Reading through multiple pages of website metrics reports is a little like trying to find your way through a hedge maze; it seems like it should be a whole lot easier than it really is. 

Here’s the good news: We’re here to help. 

As a web agency that specializes in both web development and data analysis, we’ve built our entire reputation on reading data points and turning them into strategic decisions. (We even built an entire service around that iterative process: BLOSSOM.) 

We’re completely invested in your website success, and for good reason: Your website impacts your company’s bottom line. And, in some cases, even pretty websites can hurt your revenue or reputation

So, how badly could a poor-performing website destroy revenue? Web hosting company Liquid Web found:

infographic website impact
  • 33% of companies received an increase in customer complaints because they provided a negative website experience.
  • 67% of companies have lost business because of poor website performance. 
  • 55% of companies have missed key growth opportunities because of their website. 
  • 41% of businesses have suffered damage to their brand reputation because their website was outdated, too slow, or malfunctioning.

Don’t fall behind. 

Instead, become proactive. Check out our table of contents or the rest of the article to learn more about how to measure website performance!

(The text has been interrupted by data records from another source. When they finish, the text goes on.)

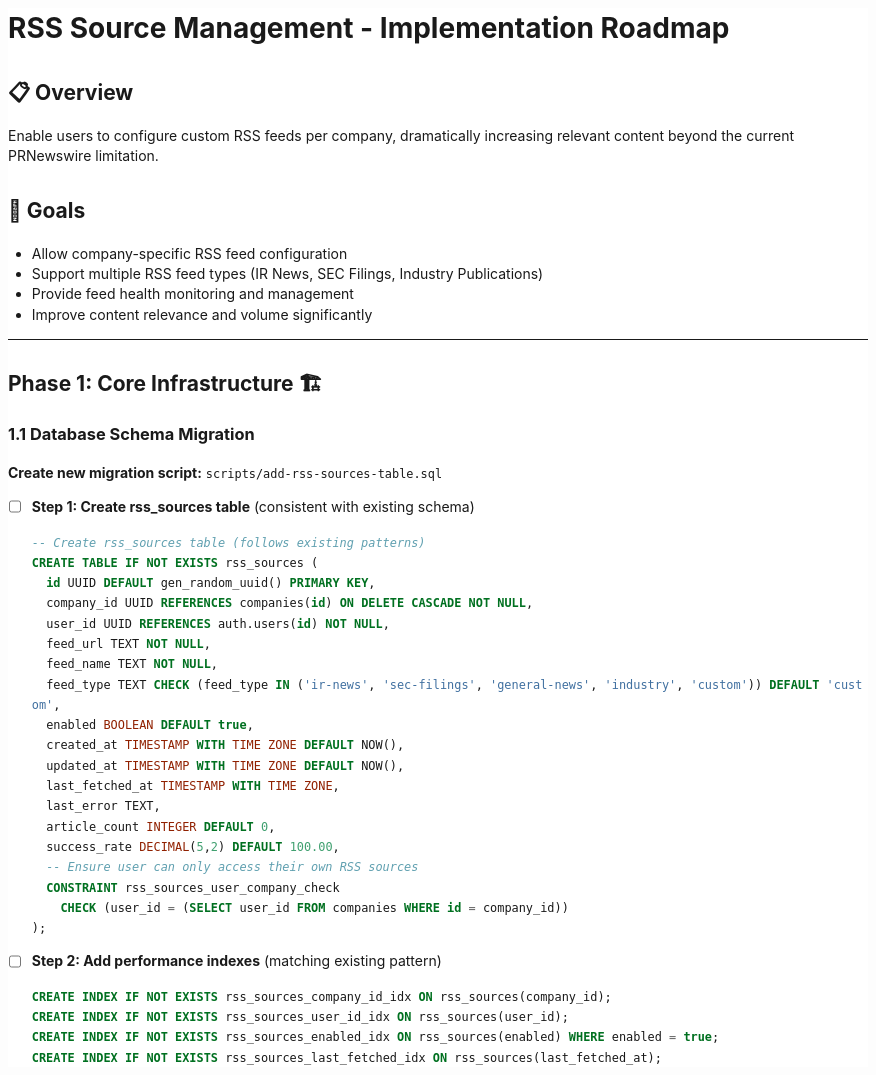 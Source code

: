 # RSS Source Management - Implementation Roadmap

## 📋 Overview
Enable users to configure custom RSS feeds per company, dramatically increasing relevant content beyond the current PRNewswire limitation.

## 🎯 Goals
- Allow company-specific RSS feed configuration
- Support multiple RSS feed types (IR News, SEC Filings, Industry Publications)
- Provide feed health monitoring and management
- Improve content relevance and volume significantly

---

## Phase 1: Core Infrastructure 🏗️

### 1.1 Database Schema Migration
**Create new migration script:** `scripts/add-rss-sources-table.sql`

- [ ] **Step 1: Create rss_sources table** (consistent with existing schema)
  ```sql
  -- Create rss_sources table (follows existing patterns)
  CREATE TABLE IF NOT EXISTS rss_sources (
    id UUID DEFAULT gen_random_uuid() PRIMARY KEY,
    company_id UUID REFERENCES companies(id) ON DELETE CASCADE NOT NULL,
    user_id UUID REFERENCES auth.users(id) NOT NULL,
    feed_url TEXT NOT NULL,
    feed_name TEXT NOT NULL,
    feed_type TEXT CHECK (feed_type IN ('ir-news', 'sec-filings', 'general-news', 'industry', 'custom')) DEFAULT 'custom',
    enabled BOOLEAN DEFAULT true,
    created_at TIMESTAMP WITH TIME ZONE DEFAULT NOW(),
    updated_at TIMESTAMP WITH TIME ZONE DEFAULT NOW(),
    last_fetched_at TIMESTAMP WITH TIME ZONE,
    last_error TEXT,
    article_count INTEGER DEFAULT 0,
    success_rate DECIMAL(5,2) DEFAULT 100.00,
    -- Ensure user can only access their own RSS sources
    CONSTRAINT rss_sources_user_company_check 
      CHECK (user_id = (SELECT user_id FROM companies WHERE id = company_id))
  );
  ```

- [ ] **Step 2: Add performance indexes** (matching existing pattern)
  ```sql
  CREATE INDEX IF NOT EXISTS rss_sources_company_id_idx ON rss_sources(company_id);
  CREATE INDEX IF NOT EXISTS rss_sources_user_id_idx ON rss_sources(user_id);
  CREATE INDEX IF NOT EXISTS rss_sources_enabled_idx ON rss_sources(enabled) WHERE enabled = true;
  CREATE INDEX IF NOT EXISTS rss_sources_last_fetched_idx ON rss_sources(last_fetched_at);
  ```
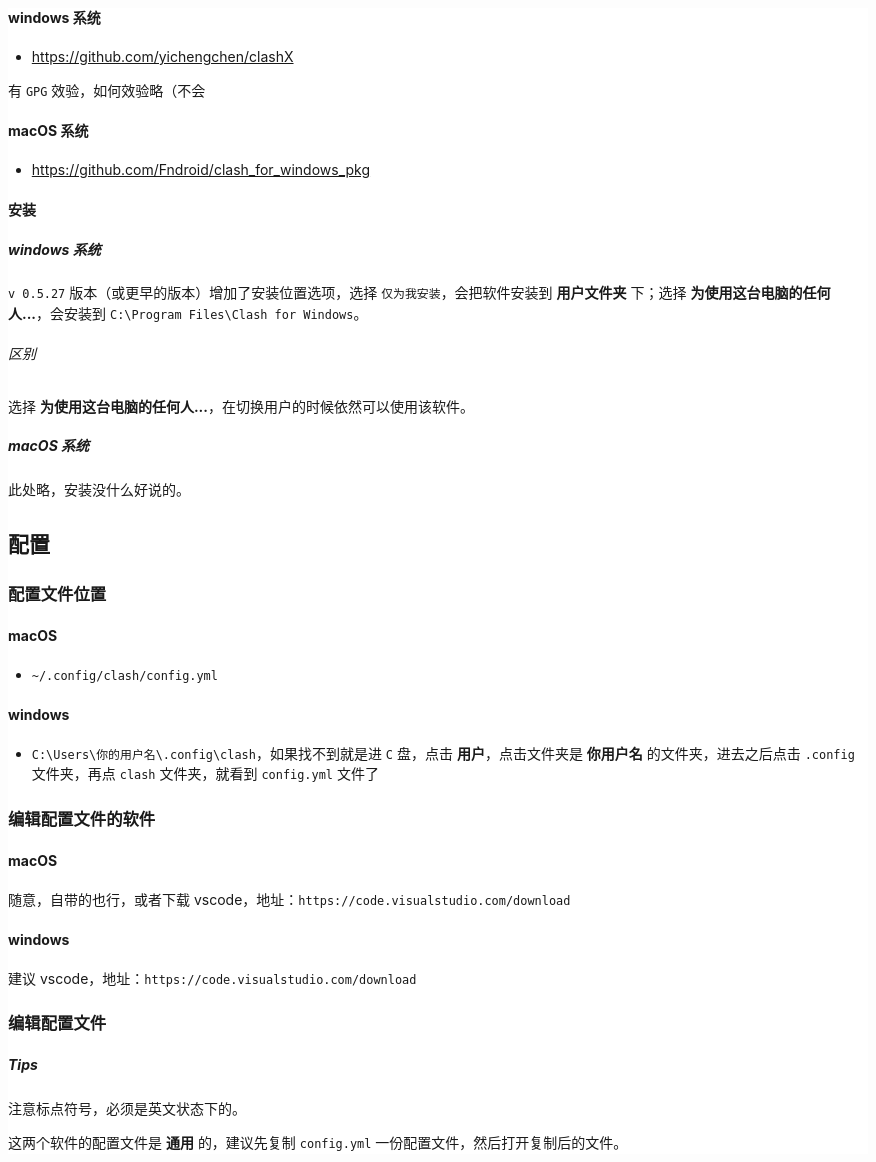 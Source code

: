 #### windows 系统

- https://github.com/yichengchen/clashX

有 `GPG` 效验，如何效验略（不会

#### macOS 系统

- https://github.com/Fndroid/clash_for_windows_pkg

#### 安装

##### windows 系统

`v 0.5.27` 版本（或更早的版本）增加了安装位置选项，选择 `仅为我安装`，会把软件安装到 **用户文件夹** 下；选择 **为使用这台电脑的任何人...**，会安装到 `C:\Program Files\Clash for Windows`。

###### 区别

选择 **为使用这台电脑的任何人...**，在切换用户的时候依然可以使用该软件。

##### macOS 系统

此处略，安装没什么好说的。

## 配置

### 配置文件位置

#### macOS

- `~/.config/clash/config.yml`

#### windows

- `C:\Users\你的用户名\.config\clash`，如果找不到就是进 `C` 盘，点击 **用户**，点击文件夹是 **你用户名** 的文件夹，进去之后点击 `.config` 文件夹，再点 `clash` 文件夹，就看到 `config.yml` 文件了

### 编辑配置文件的软件

#### macOS

随意，自带的也行，或者下载 vscode，地址：`https://code.visualstudio.com/download`

#### windows

建议 vscode，地址：`https://code.visualstudio.com/download`

### 编辑配置文件

##### Tips

注意标点符号，必须是英文状态下的。

这两个软件的配置文件是 **通用** 的，建议先复制 `config.yml` 一份配置文件，然后打开复制后的文件。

Key Takeaways (If You’re Too Busy to Read It All)

Measuring your website data on a regular basis is critical to your long-term business success. Some of the most popular tools include GA4 and Google Search Console, but the market offers plenty of customizable solutions to streamline data collection while offering greater strategic insights. 

Table of Contents

Why It’s Important to Measure Website Performance

Your website has the potential to become your company’s most valuable sales resource, and it can grow stronger every single day for one simple reason: With every site visit, it collects dozens and dozens of user data points. 

Despite the ability to collect and read data, most business owners and marketing leaders aren’t fully taking advantage of the opportunity. 

Now’s the time to say good-bye to that “set it and forget it” website mentality. Two important facts to consider:

  • A recent survey from Constant Contact found 73% of small businesses aren’t confident their current marketing and web strategy is contributing to their business goals. 
  • While that’s shocking, some businesses are overconfident in their website’s current performance. A GoDaddy report found 91% of small business owners think they offer a great online experience, but only 21% of consumers agree. 

Measuring the correct data points can give you renewed confidence and give you a clear path toward website optimization. 

As we’ll explain later, every user session lets you track factors such as:

  • How a user reached the site
  • Which pages they clicked on (and in what order)
  • How much time they spent on each webpage
  • What they looked at on each webpage
  • Which forms they completed
  • Which videos they watched
  • And more…

…Way more. 

Every data point has value. And if you’re not paying attention to what the data’s telling you, you’re missing out on how to measure website performance. (By the way, if you want a partner to run through this on a regular basis, check out our BLOSSOM option!)

How to Set Website KPIs & OKRs

We often ask our clients, “How will you know if this web project is a success?”

Invariably, they come back with some sort of metric. And that’s critical. Legendary management consultant, educator, and author Peter Drucker once offered this famous line: 

“What gets measured gets managed.”

This is an incredibly helpful theory in all walks of business. But when it comes to enhancing your website, we’d like to offer one slight adjustment:

“What gets measured gets optimized.”

As we mentioned in the previous section, your website can track dozens and dozens of data points—but it’s up to you to determine which ones should be your key performance indicators (KPIs). 

Agreeing with your team on your KPIs can streamline your data collection and analysis, and it can also help you develop Objectives and Key Results (OKRs). 

For example, you might determine that your contact form completions are a critical KPI to follow. In that case, one of your objectives might be to increase your form completions, and one of your key results might be to increase your form completions by 50% before the end of the year.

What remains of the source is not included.